Task to carry out: In the material below, list every line carrying the string "ipynb".
==== Data shown ====
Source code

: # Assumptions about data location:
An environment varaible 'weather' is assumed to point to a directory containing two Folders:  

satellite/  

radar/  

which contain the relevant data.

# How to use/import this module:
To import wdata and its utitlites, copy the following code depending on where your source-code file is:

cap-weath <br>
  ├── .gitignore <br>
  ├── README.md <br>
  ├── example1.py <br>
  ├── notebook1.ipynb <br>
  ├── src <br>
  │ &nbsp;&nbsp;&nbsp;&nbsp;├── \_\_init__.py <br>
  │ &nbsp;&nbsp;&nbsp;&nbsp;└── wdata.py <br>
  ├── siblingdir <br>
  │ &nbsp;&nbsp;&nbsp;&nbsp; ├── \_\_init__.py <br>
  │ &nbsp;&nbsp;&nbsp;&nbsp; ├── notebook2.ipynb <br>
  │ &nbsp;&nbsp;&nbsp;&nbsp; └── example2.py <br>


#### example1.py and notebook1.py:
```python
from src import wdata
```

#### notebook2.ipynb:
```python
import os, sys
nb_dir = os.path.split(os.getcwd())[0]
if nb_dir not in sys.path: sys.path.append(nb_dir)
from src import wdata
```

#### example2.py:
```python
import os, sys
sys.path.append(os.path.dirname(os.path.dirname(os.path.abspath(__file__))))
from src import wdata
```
====
Finished task:
  ├── notebook1.ipynb <br>
  │ &nbsp;&nbsp;&nbsp;&nbsp; ├── notebook2.ipynb <br>
#### notebook2.ipynb:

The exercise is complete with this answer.